Sand, grit and perseverance:
Hard work, testing and top-notch troubleshooting got the Wright brothers off the ground
Kitty Hawk is located on the Outer Banks of North Carolina, a series of barrier islands in the Atlantic Ocean. It is the 6th windiest place in the USA. A likely location for the Wright brothers and their first successful airplane flights on December 17, 1903. But what one tends to forget is that this first flight didn’t happen overnight. From their beach camp in Kitty Hawk and back home in Dayton, Ohio, the Wright brothers had been experimenting and adapting their flyers for more than four years
The two brothers, Wilbur and Orville Wright, were self-taught engineers and bicycle shop owners from Dayton, Ohio who were obsessed with the idea of “piloted” flight. They designed and built early prototype gliders that they attempted to fly in 1900 and 1901 in Kitty Hawk. Wilbur Wright eventually glided about 100 meters in 1901, but the brothers knew their early prototype was still unpredictable and some of the data they had gathered seemed to be invalid. Disappointed yet still full of faith, they returned home to Dayton and built a wind tunnel to obtain new data and update the flyer design.
In 1902, they returned to the Kitty Hawk camp and the 1902 Wright Flyer completed 600 glides. The brothers were convinced they had graduated from unpredictable glider to working airplane. The 1903 version would feature breakthrough innovation with a lightweight engine and original propeller design.

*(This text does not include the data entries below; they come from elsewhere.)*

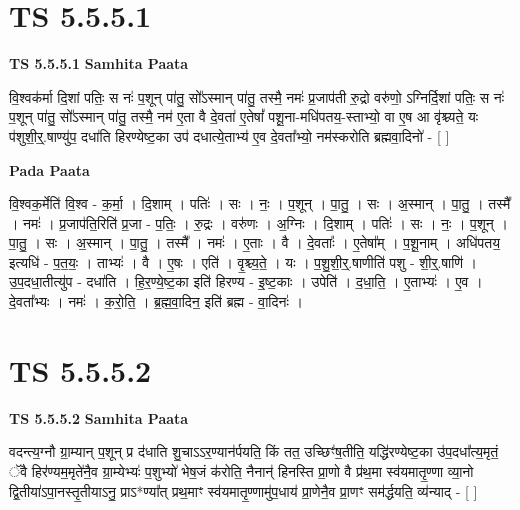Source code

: \documentclass[17pt]{extarticle}
\begin{document}

\section{ TS 5.5.5.1 }

\textbf{TS 5.5.5.1 } \newline
\textbf{Samhita Paata} \newline

वि॒श्वक॑र्मा दि॒शां पतिः॒ स नः॑ प॒शून् पा॑तु॒ सो᳚ऽस्मान् पा॑तु॒ तस्मै॒ नमः॑ प्र॒जाप॑ती रु॒द्रो वरु॑णो॒ ऽग्निर्दि॒शां पतिः॒ स नः॑ प॒शून् पा॑तु॒ सो᳚ऽस्मान् पा॑तु॒ तस्मै॒ नम॑ ए॒ता वै दे॒वता॑ ए॒तेषां᳚ पशू॒ना-मधि॑पतय॒-स्ताभ्यो॒ वा ए॒ष आ वृ॑श्च्यते॒ यः प॑शुशी॒र्॒.षाण्यु॑प॒ दधा॑ति हिरण्येष्ट॒का उप॑ दधात्ये॒ताभ्य॑ ए॒व दे॒वता᳚भ्यो॒ नम॑स्करोति ब्रह्मवा॒दिनो॑ - [  ] \newline

\textbf{Pada Paata} \newline

वि॒श्वक॒र्मेति॑ वि॒श्व - क॒र्मा॒ । दि॒शाम् । पतिः॑ । सः । नः॒ । प॒शून् । पा॒तु॒ । सः । अ॒स्मान् । पा॒तु॒ । तस्मै᳚ । नमः॑ । प्र॒जाप॑ति॒रिति॑ प्र॒जा - प॒तिः॒ । रु॒द्रः । वरु॑णः । अ॒ग्निः । दि॒शाम् । पतिः॑ । सः । नः॒ । प॒शून् । पा॒तु॒ । सः । अ॒स्मान् । पा॒तु॒ । तस्मै᳚ । नमः॑ । ए॒ताः । वै । दे॒वताः᳚ । ए॒तेषा᳚म् । प॒शू॒नाम् । अधि॑पतय॒ इत्यधि॑ - प॒त॒यः॒ । ताभ्यः॑ । वै । ए॒षः । एति॑ । वृ॒श्च्य॒ते॒ । यः । प॒शु॒शी॒र्॒.षाणीति॑ पशु - शी॒र्॒.षाणि॑ । उ॒प॒दधा॒तीत्यु॑प - दधा॑ति । हि॒र॒ण्ये॒ष्ट॒का इति॑ हिरण्य - इ॒ष्ट॒काः । उपेति॑ । द॒धा॒ति॒ । ए॒ताभ्यः॑ । ए॒व । दे॒वता᳚भ्यः । नमः॑ । क॒रो॒ति॒ । ब्र॒ह्म॒वा॒दिन॒ इति॑ ब्रह्म - वा॒दिनः॑ ।  \newline





\section{ TS 5.5.5.2 }

\textbf{TS 5.5.5.2 } \newline
\textbf{Samhita Paata} \newline

वदन्त्य॒ग्नौ ग्रा॒म्यान् प॒शून् प्र द॑धाति शु॒चाऽऽर॒ण्यान॑र्पयति॒ किं तत॒ उच्छिꣳ॑ष॒तीति॒ यद्धि॑रण्येष्ट॒का उ॑प॒दधा᳚त्य॒मृतं॒ ॅवै हिर॑ण्यम॒मृते॑नै॒व ग्रा॒म्येभ्यः॑ प॒शुभ्यो॑ भेष॒जं क॑रोति॒ नैनान्॑ हिनस्ति प्रा॒णो वै प्र॑थ॒मा स्व॑यमातृ॒ण्णा व्या॒नो द्वि॒तीया॑ऽपा॒नस्तृ॒तीयाऽनु॒ प्राऽ*ण्या᳚त् प्रथ॒माꣳ स्व॑यमातृ॒ण्णामु॑प॒धाय॑ प्रा॒णेनै॒व प्रा॒णꣳ सम॑र्द्धयति॒ व्य॑न्याद् - [  ] \newline
\end{document}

The 1903 Wright Flyer was heavier than expected, weighing in at 275 kilograms. This was five times heavier than the 1902 version and the brothers weren’t sure the engine would be powerful enough to lift the plane off the ground. This is when they came up with the idea of the launching rail system, which gave the plane enough momentum to take off. (Prior to this, helpers from the Kitty Hawk camp just ran carrying the wings of the much lighter gliders to launch them into the air.)
On December 17th, 1903, at precisely 10:35 am, Orville Wright lifted off from the launching rail at Kitty Hawk and flew for 12 seconds at an altitude of 8 feet, landing 120 feet away. The Wright Flyer hit a top speed of 6.8 mph with 34 mph winds. With both brothers piloting, they completed three more flights that day, reaching 852 feet in 59 seconds and a top altitude of 10 feet.